S3 Folder Usage Recording

S3 Folder Usage Recording
Photo by Edu Grande / Unsplash

Prerequisite

Install or update to the latest version of the AWS CLI

Solution

get_daily_usage.sh

#!/bin/bash

# Set your AWS credentials
export AWS_ACCESS_KEY_ID="YOUR_ID"
export AWS_SECRET_ACCESS_KEY="YOUR_KEY"
export AWS_DEFAULT_REGION="REGION"

# Name of your S3 bucket
my_bucket_name="bucketx"

output_file="daily_usage.csv"

local_output_path="/Users/waicung/aws/"

# Function to calculate size of folder
get_folder_size() {
    bucket_name="$1"
    folder_path="$2"
    aws s3 ls "s3://$bucket_name/$folder_path" --recursive | awk 'BEGIN {total=0} {total+=$3} END {print total/1024/1024/1024}'
}

# Function to get all first level folders
get_first_level_folders() {
    bucket_name="$1"
    result=$(aws s3 ls "s3://$bucket_name/" | awk '$1=$1')
    echo "$result" | awk '/^ *PRE / {sub(/^ *PRE /, "", $0); print}'
}

check_folder_size() {
    bucket_name="$1"
    output_file="$2"

    folders=$(get_first_level_folders "$bucket_name")

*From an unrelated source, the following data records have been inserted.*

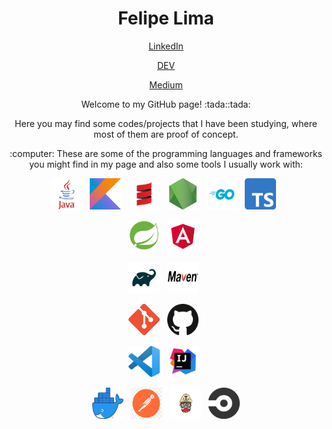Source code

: <h1 align="center">Felipe Lima </h1>

<p align="center">
  <a href="https://br.linkedin.com/in/flimafreire">LinkedIn</a>
</p>

<p align="center">
  <a href="https://dev.to/flflima">DEV</a>
</p>

<p align="center">
  <a href="https://medium.com/@flf.felipe">Medium</a>
</p>

<p align="center">Welcome to my GitHub page! :tada::tada:</p>

<p align="center">Here you may find some codes/projects that I have been studying, where most of them are proof of concept.</p>

<p align="center">:computer: These are some of the programming languages and frameworks you might find in my page and also some tools I usually work with:</p>

<p align="center">
  <img alt="Java" title="Java" src="https://github.com/flflima/flflima/blob/master/img/java.png" width="50" height="50">&nbsp;&nbsp;
  <img alt="Kotlin" title="Kotlin" src="https://github.com/flflima/flflima/blob/master/img/kotlin.png" width="50" height="50">&nbsp;&nbsp;
  <img alt="Scala" title="Scala" src="https://github.com/flflima/flflima/blob/master/img/scala.png" width="50" height="50">&nbsp;&nbsp;
  <img alt="NodeJS" title="NodeJS" src="https://github.com/flflima/flflima/blob/master/img/nodejs.png" width="50" height="50">&nbsp;&nbsp;
  <img alt="Go" title="Go" src="https://github.com/flflima/flflima/blob/master/img/go.png" width="50" height="50">&nbsp;&nbsp;
  <img alt="Typescript" title="Typescript" src="https://github.com/flflima/flflima/blob/master/img/typescript.png" width="50" height="50">&nbsp;&nbsp;
</p>
<p align="center">
  <img alt="Spring Boot" title="Spring Boot" src="https://github.com/flflima/flflima/blob/master/img/spring-boot.png" width="50" height="50">&nbsp;&nbsp;
  <img alt="Angular" title="Angular" src="https://github.com/flflima/flflima/blob/master/img/angular.png" width="50" height="50">&nbsp;&nbsp;
</p>
<p align="center">
  <img alt="Gradle" title="Gradle" src="https://github.com/flflima/flflima/blob/master/img/gradle.png" width="50" height="50">&nbsp;&nbsp;
  <img alt="Maven" title="Maven" src="https://github.com/flflima/flflima/blob/master/img/maven.png" width="50" height="50">&nbsp;&nbsp;
</p>
<p align="center">
  <img alt="Git" title="Git" src="https://github.com/flflima/flflima/blob/master/img/git.png" width="50" height="50">&nbsp;&nbsp;
  <img alt="GitHub" title="GitHub" src="https://github.com/flflima/flflima/blob/master/img/github.png" width="50" height="50">&nbsp;&nbsp;
</p>
<p align="center">
  <img alt="VSCode" title="VSCode" src="https://github.com/flflima/flflima/blob/master/img/vs-code.png" width="50" height="50">&nbsp;&nbsp;
  <img alt="Intellij" title="Intellij" src="https://github.com/flflima/flflima/blob/master/img/intellij.png" width="50" height="50">&nbsp;&nbsp;
</p>
<p align="center">
  <img alt="Docker" title="Docker" src="https://github.com/flflima/flflima/blob/master/img/docker.png" width="50" height="50">&nbsp;&nbsp;
  <img alt="Postman" title="Postman" src="https://github.com/flflima/flflima/blob/master/img/postman.png" width="50" height="50">&nbsp;&nbsp;
  <img alt="Travis CI" title="Travis CI" src="https://github.com/flflima/flflima/blob/master/img/travis-ci.png" width="50" height="50">&nbsp;&nbsp;
  <img alt="CircleCI" title="CircleCI" src="https://github.com/flflima/flflima/blob/master/img/circle-ci.png" width="50" height="50">
</p>
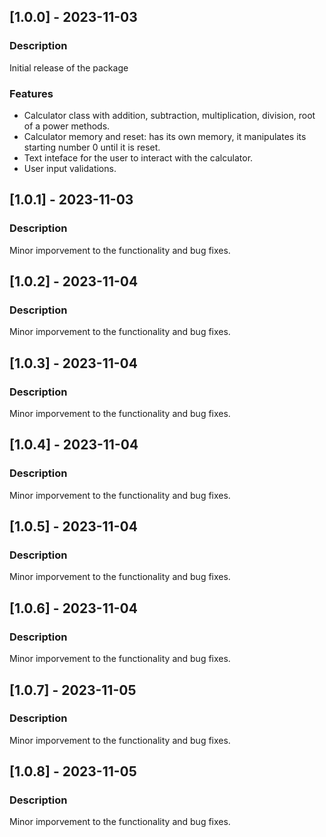 ## [1.0.0] - 2023-11-03
### Description
Initial release of the package

### Features
- Calculator class with addition, subtraction, multiplication, division, root of a power methods.
- Calculator memory and reset: has its own memory, it manipulates its starting number 0 until it is reset.
- Text inteface for the user to interact with the calculator.
- User input validations.

## [1.0.1] - 2023-11-03
### Description
Minor imporvement to the functionality and bug fixes.

## [1.0.2] - 2023-11-04
### Description
Minor imporvement to the functionality and bug fixes.

## [1.0.3] - 2023-11-04
### Description
Minor imporvement to the functionality and bug fixes.

## [1.0.4] - 2023-11-04
### Description
Minor imporvement to the functionality and bug fixes.

## [1.0.5] - 2023-11-04
### Description
Minor imporvement to the functionality and bug fixes.

## [1.0.6] - 2023-11-04
### Description
Minor imporvement to the functionality and bug fixes.

## [1.0.7] - 2023-11-05
### Description
Minor imporvement to the functionality and bug fixes.

## [1.0.8] - 2023-11-05
### Description
Minor imporvement to the functionality and bug fixes.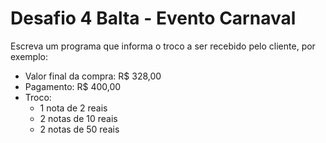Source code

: # Desafio 4 Balta - Evento Carnaval

Escreva um programa que informa o troco a ser recebido pelo cliente, por exemplo:

- Valor final da compra: R$ 328,00
- Pagamento: R$ 400,00
- Troco:
    - 1 nota de 2 reais
    - 2 notas de 10 reais
    - 2 notas de 50 reais
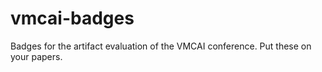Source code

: # vmcai-badges
Badges for the artifact evaluation of the VMCAI conference. Put these on your papers.
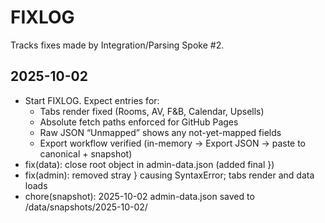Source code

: # FIXLOG

Tracks fixes made by Integration/Parsing Spoke #2.

## 2025-10-02
- Start FIXLOG. Expect entries for:
  - Tabs render fixed (Rooms, AV, F&B, Calendar, Upsells)
  - Absolute fetch paths enforced for GitHub Pages
  - Raw JSON “Unmapped” shows any not-yet-mapped fields
  - Export workflow verified (in-memory → Export JSON → paste to canonical + snapshot)
- fix(data): close root object in admin-data.json (added final })
- fix(admin): removed stray } causing SyntaxError; tabs render and data loads
- chore(snapshot): 2025-10-02 admin-data.json saved to /data/snapshots/2025-10-02/

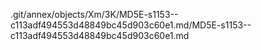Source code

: .git/annex/objects/Xm/3K/MD5E-s1153--c113adf494553d48849bc45d903c60e1.md/MD5E-s1153--c113adf494553d48849bc45d903c60e1.md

    # check if file exists, if not create it and inject a row with headers
    if [ ! -f $output_file ]; then
        echo "Date, Bucket, Folder, Size(GB)" >> $output_file
    fi

    while IFS= read -r folder; do
        echo "Size of folder $folder:"
        datetime=$(date '+%Y-%m-%d %H:%M:%S')
        echo "$datetime, $bucket_name, $folder, $(get_folder_size "$bucket_name" "$folder")" >> $output_file
    done <<< "$folders"
}

check_folder_size "$my_bucket_name" "$local_output_path$output_file"

Upload the result back to S3

log_bucket_name="bucket-log"

aws s3 cp $local_output_path$output_file s3://$log_bucket_name/usage/daily_usage.csv

Schdedule in crontab

crontab -e

for example, to run daily at 23:59

59 23 * * * /home/waicung/get_daily_usage.sh